Genomic sequencing confirmed Case 1022 – the returned woman from Sydney – had contracted the virus while having brunch at a Bondi cafe on June 19 with her husband and son.
The physiotherapist was tested upon her return to Perth on June 20 and returned a negative result, permitting her to move freely in the community.
Health authorities suspect the woman, aged in her 50s and from Mindarie, was infectious for three days in the community between June 22 and June 25 before the cafe she visited was listed as an exposure site and she again got tested, returning a positive result on Sunday.
Mr Cook said the woman, who is partly vaccinated, had done everything right as contact tracers scrambled to test her more than 1000 casual contacts – two of which have already tested positive.
“The next few days will be crucial for Perth and the rest of the west,” he said.
“Keep yourself informed, particularly if you are from the northern suburbs please check out the exposure sites to know whether you should be tested.”
WA Chief Health Officer Andy Robertson said it was a positive sign the partners of each of the cases had tested negative, leading him to believe contact tracers were identifying potential cases before they became infectious.
The initial case’s husband had also received his first COVID-19 vaccination.
“Part of the lockdown is to identify these cases quickly and lock them down. We may still get further cases in quarantine but we are not as concerned about those cases,” Dr Robertson said.
Around half of the infected trio’s close contacts had so far returned negative test results, representing 109 people.
Of a further 1828 identified casual contacts, so far 275 have returned negative tests. On Tuesday, the list of potential exposure sites grew to more than 25 venues.
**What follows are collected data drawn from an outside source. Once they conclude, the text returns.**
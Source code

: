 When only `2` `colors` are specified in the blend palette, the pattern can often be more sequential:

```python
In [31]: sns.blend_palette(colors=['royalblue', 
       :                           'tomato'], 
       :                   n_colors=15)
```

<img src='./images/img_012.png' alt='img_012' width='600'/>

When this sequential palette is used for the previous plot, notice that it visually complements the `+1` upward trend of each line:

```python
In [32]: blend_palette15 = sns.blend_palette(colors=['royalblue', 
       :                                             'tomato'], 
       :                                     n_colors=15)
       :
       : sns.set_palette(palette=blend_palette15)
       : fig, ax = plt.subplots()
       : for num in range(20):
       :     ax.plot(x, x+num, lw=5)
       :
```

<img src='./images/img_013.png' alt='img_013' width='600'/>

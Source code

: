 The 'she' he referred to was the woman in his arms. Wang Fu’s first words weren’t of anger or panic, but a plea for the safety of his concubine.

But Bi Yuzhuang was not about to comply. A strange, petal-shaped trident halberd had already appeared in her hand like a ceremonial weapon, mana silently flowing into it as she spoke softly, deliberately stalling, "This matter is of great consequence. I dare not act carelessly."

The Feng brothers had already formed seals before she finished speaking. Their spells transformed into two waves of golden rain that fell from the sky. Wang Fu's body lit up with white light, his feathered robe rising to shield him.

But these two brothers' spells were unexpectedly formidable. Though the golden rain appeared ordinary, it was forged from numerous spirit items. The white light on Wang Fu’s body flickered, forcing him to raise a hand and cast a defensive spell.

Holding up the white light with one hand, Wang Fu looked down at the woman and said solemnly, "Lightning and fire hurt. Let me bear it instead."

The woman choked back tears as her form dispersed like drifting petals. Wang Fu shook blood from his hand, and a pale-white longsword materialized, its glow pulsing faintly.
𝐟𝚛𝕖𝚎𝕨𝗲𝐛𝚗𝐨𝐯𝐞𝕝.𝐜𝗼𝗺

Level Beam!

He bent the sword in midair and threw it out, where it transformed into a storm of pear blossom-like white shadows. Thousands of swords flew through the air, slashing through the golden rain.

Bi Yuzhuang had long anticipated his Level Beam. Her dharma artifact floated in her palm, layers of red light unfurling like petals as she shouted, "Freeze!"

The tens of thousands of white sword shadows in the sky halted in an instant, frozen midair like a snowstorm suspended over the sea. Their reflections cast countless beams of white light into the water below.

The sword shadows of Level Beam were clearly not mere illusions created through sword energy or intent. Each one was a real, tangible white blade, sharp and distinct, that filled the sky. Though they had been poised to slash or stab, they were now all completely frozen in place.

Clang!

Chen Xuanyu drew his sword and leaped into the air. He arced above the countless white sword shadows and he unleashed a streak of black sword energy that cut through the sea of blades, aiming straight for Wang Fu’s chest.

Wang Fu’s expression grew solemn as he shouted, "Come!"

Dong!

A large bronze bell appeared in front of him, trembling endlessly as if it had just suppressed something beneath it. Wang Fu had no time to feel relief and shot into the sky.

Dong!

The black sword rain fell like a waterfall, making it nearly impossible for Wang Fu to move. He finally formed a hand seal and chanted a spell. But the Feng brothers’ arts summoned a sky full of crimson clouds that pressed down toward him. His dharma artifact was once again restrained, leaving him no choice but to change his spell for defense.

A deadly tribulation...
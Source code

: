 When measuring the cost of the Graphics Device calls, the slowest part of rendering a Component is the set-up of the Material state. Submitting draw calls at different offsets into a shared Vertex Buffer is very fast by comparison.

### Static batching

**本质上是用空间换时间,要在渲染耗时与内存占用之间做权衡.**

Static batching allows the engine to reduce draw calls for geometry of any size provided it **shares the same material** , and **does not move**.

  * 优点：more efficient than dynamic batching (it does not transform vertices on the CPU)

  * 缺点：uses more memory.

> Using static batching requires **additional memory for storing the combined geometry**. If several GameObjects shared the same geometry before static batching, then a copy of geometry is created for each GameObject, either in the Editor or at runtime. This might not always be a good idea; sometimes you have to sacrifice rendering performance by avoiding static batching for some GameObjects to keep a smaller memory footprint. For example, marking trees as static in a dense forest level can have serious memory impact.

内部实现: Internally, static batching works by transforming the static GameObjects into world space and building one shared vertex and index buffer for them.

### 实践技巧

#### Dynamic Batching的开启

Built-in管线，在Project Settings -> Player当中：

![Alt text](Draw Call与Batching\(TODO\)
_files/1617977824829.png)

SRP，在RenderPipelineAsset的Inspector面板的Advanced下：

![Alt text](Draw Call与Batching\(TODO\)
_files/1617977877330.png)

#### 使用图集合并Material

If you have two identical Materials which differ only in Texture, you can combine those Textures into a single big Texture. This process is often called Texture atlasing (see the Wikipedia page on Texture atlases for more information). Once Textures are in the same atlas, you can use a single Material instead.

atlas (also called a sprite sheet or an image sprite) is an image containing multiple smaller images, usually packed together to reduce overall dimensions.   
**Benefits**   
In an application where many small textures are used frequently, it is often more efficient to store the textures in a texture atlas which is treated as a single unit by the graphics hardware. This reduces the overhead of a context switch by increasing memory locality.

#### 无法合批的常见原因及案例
Mr McGowan said whether the lockdown needed to be extended would be determined later in the week, with more than 14,000 people tested on Monday.
“I note [the lockdown] is very, very disappointing, but we can take comfort in the fact that we have acted quickly,” he said on Monday night.
“Sydney is now going through a two week, probably more, lockdown, we’re hopeful a four day lockdown and all the measures we’re putting in place will be enough to crush and kill the virus in its tracks.
“We’ve done it before … and now it is time to do it again, a time to prove to the rest of Australia and to the world what can be achieved when a community comes together.”